Monday morning, I woke up to the sound of my father plowing the front yard along with our neighbors, my sisters bundled up and throwing themselves into the snow, and a text from my best friend saying she felt like we were back in sixth grade.
“It feels like middle school, snow day, and the Patriots in the Super Bowl,” she texted me.
I didn’t care much about football then — and I still don’t — but she was right. When was the last time we saw snow like this? There’s something unsettling about realizing that what once felt like winter magic — no school, no responsibilities — has quietly turned into a single anxious question: How am I going to get anywhere?

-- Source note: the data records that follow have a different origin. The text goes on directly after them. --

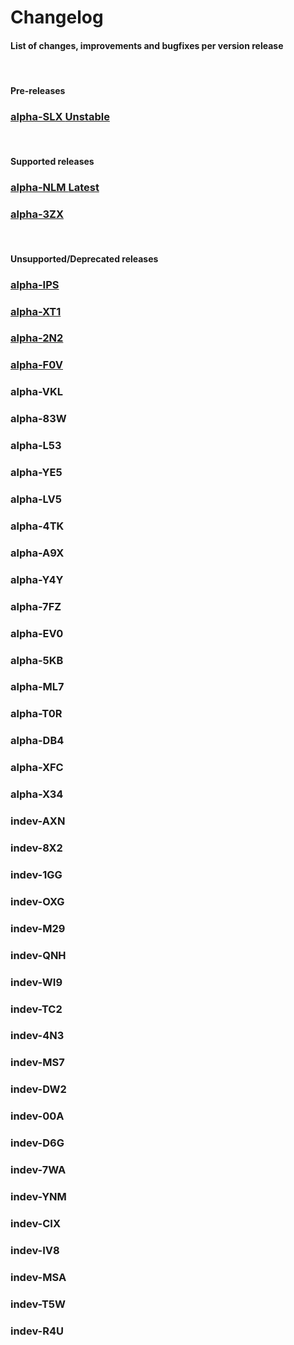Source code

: # Changelog
<h4 class="fw-light">List of changes, improvements and bugfixes per version release</h4><br/>

<h4 class="text-warning fw-bold">Pre-releases</h4>
<div class="row row-cols-1 row-cols-lg-3 align-items-stretch g-4 py-3 pt-3">
  <div class="col">
    <a href="?page=about/changelog/alpha-SLX" class="link-underline-opacity-0 link-underline">
      <div class="card card-cover h-100 overflow-hidden rounded-4 bg-dark bg-hover-dark">
        <div class="d-flex flex-column h-100 p-4 text-shadow-1">
          <h3 class="fw-bolder">alpha-SLX <span class="badge bg-warning border border-warning rounded-pill text-dark">Unstable</span></h3>
        </div>
      </div>
    </a>
  </div>
</div>
<br/>

<h4 class="text-primary fw-bold">Supported releases</h4>
<div class="row row-cols-1 row-cols-lg-3 align-items-stretch g-4 py-3 pt-3">
  <div class="col">
    <a href="?page=about/changelog/alpha-NLM" class="link-underline-opacity-0 link-underline">
      <div class="card card-cover h-100 overflow-hidden rounded-4 bg-dark bg-hover-dark">
        <div class="d-flex flex-column h-100 p-4 text-shadow-1">
          <h3 class="fw-bolder">alpha-NLM <span class="badge bg-success border border-success rounded-pill">Latest</span></h3>
        </div>
      </div>
    </a>
  </div>
  <div class="col">
    <a href="?page=about/changelog/alpha-3ZX" class="link-underline-opacity-0 link-underline">
      <div class="card card-cover h-100 overflow-hidden rounded-4 bg-dark bg-hover-dark">
        <div class="d-flex flex-column h-100 p-4 text-shadow-1">
          <h3 class="fw-bolder">alpha-3ZX</h3>
        </div>
      </div>
    </a>
  </div>
</div>
<br/>

<h4 class="text-secondary fw-bold">Unsupported/Deprecated releases</h4>
<div class="row row-cols-1 row-cols-lg-3 align-items-stretch g-4 py-3 pt-3">
  <div class="col">
    <a href="?page=about/changelog/alpha-IPS" class="link-underline-opacity-0 link-underline">
      <div class="card card-cover h-100 overflow-hidden rounded-4 bg-dark bg-hover-dark">
        <div class="d-flex flex-column h-100 p-4 text-shadow-1">
          <h3 class="fw-bolder">alpha-IPS</h3>
        </div>
      </div>
    </a>
  </div>
  <div class="col">
    <a href="?page=about/changelog/alpha-XT1" class="link-underline-opacity-0 link-underline">
      <div class="card card-cover h-100 overflow-hidden rounded-4 bg-dark">
        <div class="d-flex flex-column h-100 p-4 text-shadow-1">
          <h3 class="fw-bold">alpha-XT1</h3>
        </div>
      </div>
    </a>
  </div>
  <div class="col">
    <a href="?page=about/changelog/alpha-2N2" class="link-underline-opacity-0 link-underline">
      <div class="card card-cover h-100 overflow-hidden rounded-4 bg-dark bg-hover-dark">
        <div class="d-flex flex-column h-100 p-4 text-shadow-1">
          <h3 class="fw-bolder">alpha-2N2</h3>
        </div>
      </div>
    </a>
  </div>
  <div class="col">
    <a href="?page=about/changelog/alpha-F0V" class="link-underline-opacity-0 link-underline">
      <div class="card card-cover h-100 overflow-hidden rounded-4 bg-dark">
        <div class="d-flex flex-column h-100 p-4 text-shadow-1">
          <h3 class="fw-bold">alpha-F0V</h3>
        </div>
      </div>
    </a>
  </div>
  <div class="col">
    <div class="card card-cover h-100 overflow-hidden rounded-4 bg-dark">
      <div class="d-flex flex-column h-100 p-4 text-shadow-1">
        <h3 class="fw-bold text-secondary">alpha-VKL</h3>
      </div>
    </div>
  </div>
  <div class="col">
    <div class="card card-cover h-100 overflow-hidden rounded-4 bg-dark">
      <div class="d-flex flex-column h-100 p-4 text-shadow-1">
        <h3 class="fw-bold text-secondary">alpha-83W</h3>
      </div>
    </div>
  </div>
  <div class="col">
    <div class="card card-cover h-100 overflow-hidden rounded-4 bg-dark">
      <div class="d-flex flex-column h-100 p-4 text-shadow-1">
        <h3 class="fw-bold text-secondary">alpha-L53</h3>
      </div>
    </div>
  </div>
  <div class="col">
    <div class="card card-cover h-100 overflow-hidden rounded-4 bg-dark">
      <div class="d-flex flex-column h-100 p-4 text-shadow-1">
        <h3 class="fw-bold text-secondary">alpha-YE5</h3>
      </div>
    </div>
  </div>
  <div class="col">
    <div class="card card-cover h-100 overflow-hidden rounded-4 bg-dark">
      <div class="d-flex flex-column h-100 p-4 text-shadow-1">
        <h3 class="fw-bold text-secondary">alpha-LV5</h3>
      </div>
    </div>
  </div>
  <div class="col">
    <div class="card card-cover h-100 overflow-hidden rounded-4 bg-dark">
      <div class="d-flex flex-column h-100 p-4 text-shadow-1">
        <h3 class="fw-bold text-secondary">alpha-4TK</h3>
      </div>
    </div>
  </div>
  <div class="col">
    <div class="card card-cover h-100 overflow-hidden rounded-4 bg-dark">
      <div class="d-flex flex-column h-100 p-4 text-shadow-1">
        <h3 class="fw-bold text-secondary">alpha-A9X</h3>
      </div>
    </div>
  </div>
  <div class="col">
    <div class="card card-cover h-100 overflow-hidden rounded-4 bg-dark">
      <div class="d-flex flex-column h-100 p-4 text-shadow-1">
        <h3 class="fw-bold text-secondary">alpha-Y4Y</h3>
      </div>
    </div>
  </div>
  <div class="col">
    <div class="card card-cover h-100 overflow-hidden rounded-4 bg-dark">
      <div class="d-flex flex-column h-100 p-4 text-shadow-1">
        <h3 class="fw-bold text-secondary">alpha-7FZ</h3>
      </div>
    </div>
  </div>
  <div class="col">
    <div class="card card-cover h-100 overflow-hidden rounded-4 bg-dark">
      <div class="d-flex flex-column h-100 p-4 text-shadow-1">
        <h3 class="fw-bold text-secondary">alpha-EV0</h3>
      </div>
    </div>
  </div>
  <div class="col">
    <div class="card card-cover h-100 overflow-hidden rounded-4 bg-dark">
      <div class="d-flex flex-column h-100 p-4 text-shadow-1">
        <h3 class="fw-bold text-secondary">alpha-5KB</h3>
      </div>
    </div>
  </div>
  <div class="col">
    <div class="card card-cover h-100 overflow-hidden rounded-4 bg-dark">
      <div class="d-flex flex-column h-100 p-4 text-shadow-1">
        <h3 class="fw-bold text-secondary">alpha-ML7</h3>
      </div>
    </div>
  </div>
  <div class="col">
    <div class="card card-cover h-100 overflow-hidden rounded-4 bg-dark">
      <div class="d-flex flex-column h-100 p-4 text-shadow-1">
        <h3 class="fw-bold text-secondary">alpha-T0R</h3>
      </div>
    </div>
  </div>
  <div class="col">
    <div class="card card-cover h-100 overflow-hidden rounded-4 bg-dark">
      <div class="d-flex flex-column h-100 p-4 text-shadow-1">
        <h3 class="fw-bold text-secondary">alpha-DB4</h3>
      </div>
    </div>
  </div>
  <div class="col">
    <div class="card card-cover h-100 overflow-hidden rounded-4 bg-dark">
      <div class="d-flex flex-column h-100 p-4 text-shadow-1">
        <h3 class="fw-bold text-secondary">alpha-XFC</h3>
      </div>
    </div>
  </div>
  <div class="col">
    <div class="card card-cover h-100 overflow-hidden rounded-4 bg-dark">
      <div class="d-flex flex-column h-100 p-4 text-shadow-1">
        <h3 class="fw-bold text-secondary">alpha-X34</h3>
      </div>
    </div>
  </div>
  <div class="col">
    <div class="card card-cover h-100 overflow-hidden rounded-4 bg-dark">
      <div class="d-flex flex-column h-100 p-4 text-shadow-1">
        <h3 class="fw-bold text-secondary">indev-AXN</h3>
      </div>
    </div>
  </div>
  <div class="col">
    <div class="card card-cover h-100 overflow-hidden rounded-4 bg-dark">
      <div class="d-flex flex-column h-100 p-4 text-shadow-1">
        <h3 class="fw-bold text-secondary">indev-8X2</h3>
      </div>
    </div>
  </div>
  <div class="col">
    <div class="card card-cover h-100 overflow-hidden rounded-4 bg-dark">
      <div class="d-flex flex-column h-100 p-4 text-shadow-1">
        <h3 class="fw-bold text-secondary">indev-1GG</h3>
      </div>
    </div>
  </div>
  <div class="col">
    <div class="card card-cover h-100 overflow-hidden rounded-4 bg-dark">
      <div class="d-flex flex-column h-100 p-4 text-shadow-1">
        <h3 class="fw-bold text-secondary">indev-OXG</h3>
      </div>
    </div>
  </div>
  <div class="col">
    <div class="card card-cover h-100 overflow-hidden rounded-4 bg-dark">
      <div class="d-flex flex-column h-100 p-4 text-shadow-1">
        <h3 class="fw-bold text-secondary">indev-M29</h3>
      </div>
    </div>
  </div>
  <div class="col">
    <div class="card card-cover h-100 overflow-hidden rounded-4 bg-dark">
      <div class="d-flex flex-column h-100 p-4 text-shadow-1">
        <h3 class="fw-bold text-secondary">indev-QNH</h3>
      </div>
    </div>
  </div>
  <div class="col">
    <div class="card card-cover h-100 overflow-hidden rounded-4 bg-dark">
      <div class="d-flex flex-column h-100 p-4 text-shadow-1">
        <h3 class="fw-bold text-secondary">indev-WI9</h3>
      </div>
    </div>
  </div>
  <div class="col">
    <div class="card card-cover h-100 overflow-hidden rounded-4 bg-dark">
      <div class="d-flex flex-column h-100 p-4 text-shadow-1">
        <h3 class="fw-bold text-secondary">indev-TC2</h3>
      </div>
    </div>
  </div>
  <div class="col">
    <div class="card card-cover h-100 overflow-hidden rounded-4 bg-dark">
      <div class="d-flex flex-column h-100 p-4 text-shadow-1">
        <h3 class="fw-bold text-secondary">indev-4N3</h3>
      </div>
    </div>
  </div>
  <div class="col">
    <div class="card card-cover h-100 overflow-hidden rounded-4 bg-dark">
      <div class="d-flex flex-column h-100 p-4 text-shadow-1">
        <h3 class="fw-bold text-secondary">indev-MS7</h3>
      </div>
    </div>
  </div>
  <div class="col">
    <div class="card card-cover h-100 overflow-hidden rounded-4 bg-dark">
      <div class="d-flex flex-column h-100 p-4 text-shadow-1">
        <h3 class="fw-bold text-secondary">indev-DW2</h3>
      </div>
    </div>
  </div>
  <div class="col">
    <div class="card card-cover h-100 overflow-hidden rounded-4 bg-dark">
      <div class="d-flex flex-column h-100 p-4 text-shadow-1">
        <h3 class="fw-bold text-secondary">indev-00A</h3>
      </div>
    </div>
  </div>
  <div class="col">
    <div class="card card-cover h-100 overflow-hidden rounded-4 bg-dark">
      <div class="d-flex flex-column h-100 p-4 text-shadow-1">
        <h3 class="fw-bold text-secondary">indev-D6G</h3>
      </div>
    </div>
  </div>
  <div class="col">
    <div class="card card-cover h-100 overflow-hidden rounded-4 bg-dark">
      <div class="d-flex flex-column h-100 p-4 text-shadow-1">
        <h3 class="fw-bold text-secondary">indev-7WA</h3>
      </div>
    </div>
  </div>
  <div class="col">
    <div class="card card-cover h-100 overflow-hidden rounded-4 bg-dark">
      <div class="d-flex flex-column h-100 p-4 text-shadow-1">
        <h3 class="fw-bold text-secondary">indev-YNM</h3>
      </div>
    </div>
  </div>
  <div class="col">
    <div class="card card-cover h-100 overflow-hidden rounded-4 bg-dark">
      <div class="d-flex flex-column h-100 p-4 text-shadow-1">
        <h3 class="fw-bold text-secondary">indev-CIX</h3>
      </div>
    </div>
  </div>
  <div class="col">
    <div class="card card-cover h-100 overflow-hidden rounded-4 bg-dark">
      <div class="d-flex flex-column h-100 p-4 text-shadow-1">
        <h3 class="fw-bold text-secondary">indev-IV8</h3>
      </div>
    </div>
  </div>
  <div class="col">
    <div class="card card-cover h-100 overflow-hidden rounded-4 bg-dark">
      <div class="d-flex flex-column h-100 p-4 text-shadow-1">
        <h3 class="fw-bold text-secondary">indev-MSA</h3>
      </div>
    </div>
  </div>
  <div class="col">
    <div class="card card-cover h-100 overflow-hidden rounded-4 bg-dark">
      <div class="d-flex flex-column h-100 p-4 text-shadow-1">
        <h3 class="fw-bold text-secondary">indev-T5W</h3>
      </div>
    </div>
  </div>
  <div class="col">
    <div class="card card-cover h-100 overflow-hidden rounded-4 bg-dark">
      <div class="d-flex flex-column h-100 p-4 text-shadow-1">
        <h3 class="fw-bold text-secondary">indev-R4U</h3>
      </div>
    </div>
  </div>
</div>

Throughout this week, I have seen a total of four plows, and one of those is from a picture. As a new journalist, I have gotten the opportunity to speak and also listen to hard-working people from the city to inform other hard-working residents.
I recognize and appreciate the time and money that we’re being told is being put into cleaning up Lynn and the surrounding cities, but looking around, I can’t see it being reflected.
As another storm moves closer to the region, we are still unsure of the exact amount of snow we’re supposed to get. But one thing is for certain: anything extra would be totally unmanageable.
I hope we don’t go from bad to worse.
That’s not a far-fetched claim at all. By two o’clock, students are trudging through unplowed sidewalks, residents are forced off the curb and into the street with the cars, and drivers must slither through roads once meant for two lanes — now barely one — while watching for pedestrians suddenly walking beside them.
This isn’t just a Lynn issue, but a regional issue. On the back roads of Swampscott, there are still roads that are not down to pavement but slushy streets. Cars are struggling to see around snow banks when turning onto a new street, and just crossing their fingers as they make their way in.
On the bright side of things, a Saugus friend did share a more positive note: “The DPW did a good job getting the roads clear. They started bright and early and kept plowing. A lot of the streets are pretty clear and drivable. All the ones near me look as good as they can right now.”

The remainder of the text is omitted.